[Saved data entries]
◇ ◇ ◇ ◇ ◇
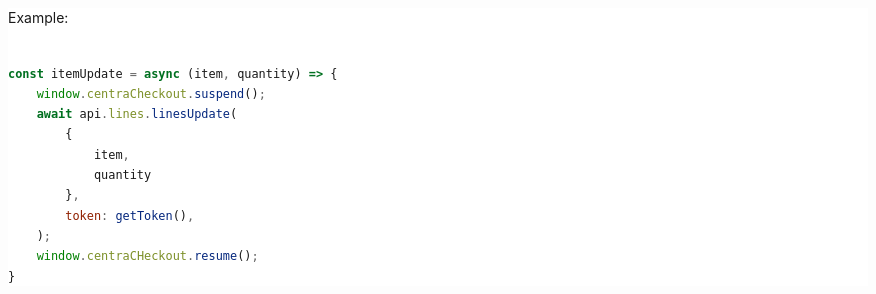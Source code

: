 Example:

```javascript

const itemUpdate = async (item, quantity) => {
    window.centraCheckout.suspend();
    await api.lines.linesUpdate(
        {
    		item,
    		quantity
        },
        token: getToken(),
    );
    window.centraCHeckout.resume();
}
```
◇ ◇ ◇ ◇ ◇
INSTRUCTIONS TO FOLLOW:
Only lines holding the word "window" are wanted, so copy each of them from the records above.

TASK SOLUTION:
    window.centraCheckout.suspend();
    window.centraCHeckout.resume();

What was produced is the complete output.